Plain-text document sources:
***
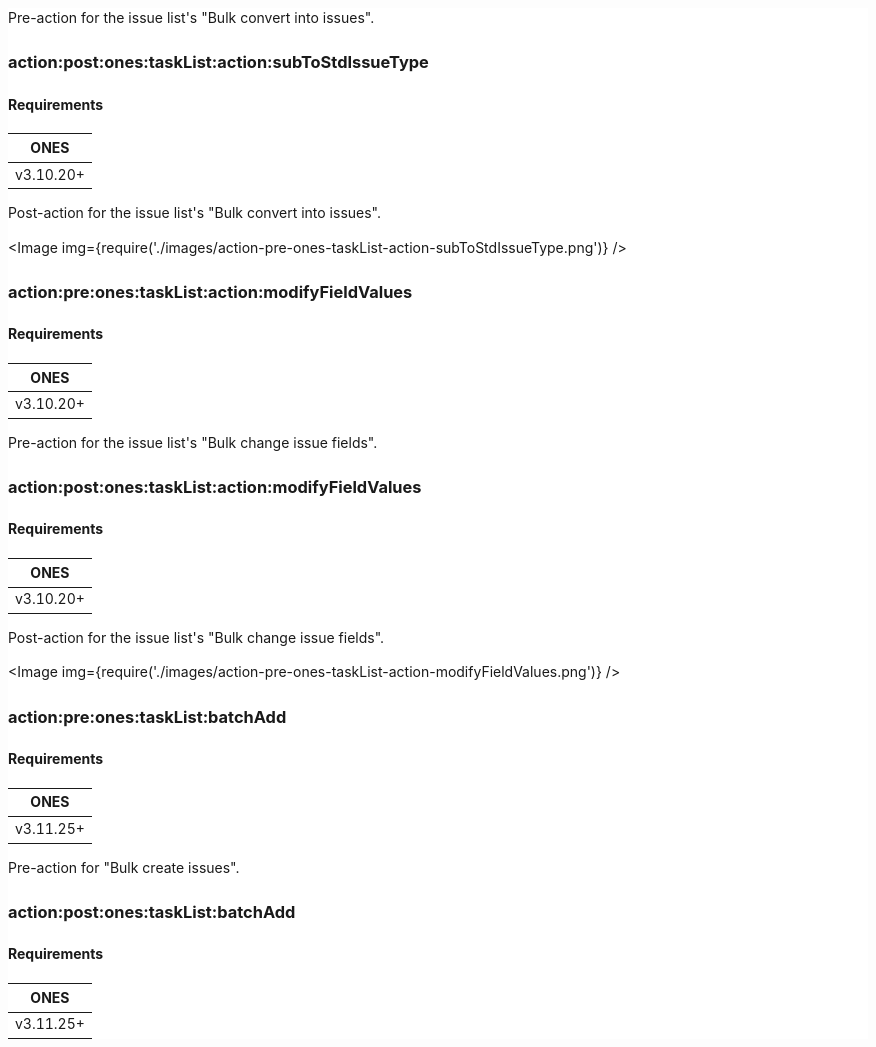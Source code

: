 Pre-action for the issue list's "Bulk convert into issues".

### action:post:ones:taskList:action:subToStdIssueType

#### Requirements

|   ONES    |
| :-------: |
| v3.10.20+ |

Post-action for the issue list's "Bulk convert into issues".

<Image img={require('./images/action-pre-ones-taskList-action-subToStdIssueType.png')} />

### action:pre:ones:taskList:action:modifyFieldValues

#### Requirements

|   ONES    |
| :-------: |
| v3.10.20+ |

Pre-action for the issue list's "Bulk change issue fields".

### action:post:ones:taskList:action:modifyFieldValues

#### Requirements

|   ONES    |
| :-------: |
| v3.10.20+ |

Post-action for the issue list's "Bulk change issue fields".

<Image img={require('./images/action-pre-ones-taskList-action-modifyFieldValues.png')} />

### action:pre:ones:taskList:batchAdd

#### Requirements

|   ONES    |
| :-------: |
| v3.11.25+ |

Pre-action for "Bulk create issues".

### action:post:ones:taskList:batchAdd

#### Requirements

|   ONES    |
| :-------: |
| v3.11.25+ |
***
The entries are to be reproduced exactly, excluding any pictures they contain.

Source code

: Pre-action for the issue list's "Bulk convert into issues".

### action:post:ones:taskList:action:subToStdIssueType

#### Requirements

|   ONES    |
| :-------: |
| v3.10.20+ |

Post-action for the issue list's "Bulk convert into issues".

<Image img={require('./images/action-pre-ones-taskList-action-subToStdIssueType.png')} />

### action:pre:ones:taskList:action:modifyFieldValues

#### Requirements

|   ONES    |
| :-------: |
| v3.10.20+ |

Pre-action for the issue list's "Bulk change issue fields".

### action:post:ones:taskList:action:modifyFieldValues

#### Requirements

|   ONES    |
| :-------: |
| v3.10.20+ |

Post-action for the issue list's "Bulk change issue fields".

<Image img={require('./images/action-pre-ones-taskList-action-modifyFieldValues.png')} />

### action:pre:ones:taskList:batchAdd

#### Requirements

|   ONES    |
| :-------: |
| v3.11.25+ |

Pre-action for "Bulk create issues".

### action:post:ones:taskList:batchAdd

#### Requirements

|   ONES    |
| :-------: |
| v3.11.25+ |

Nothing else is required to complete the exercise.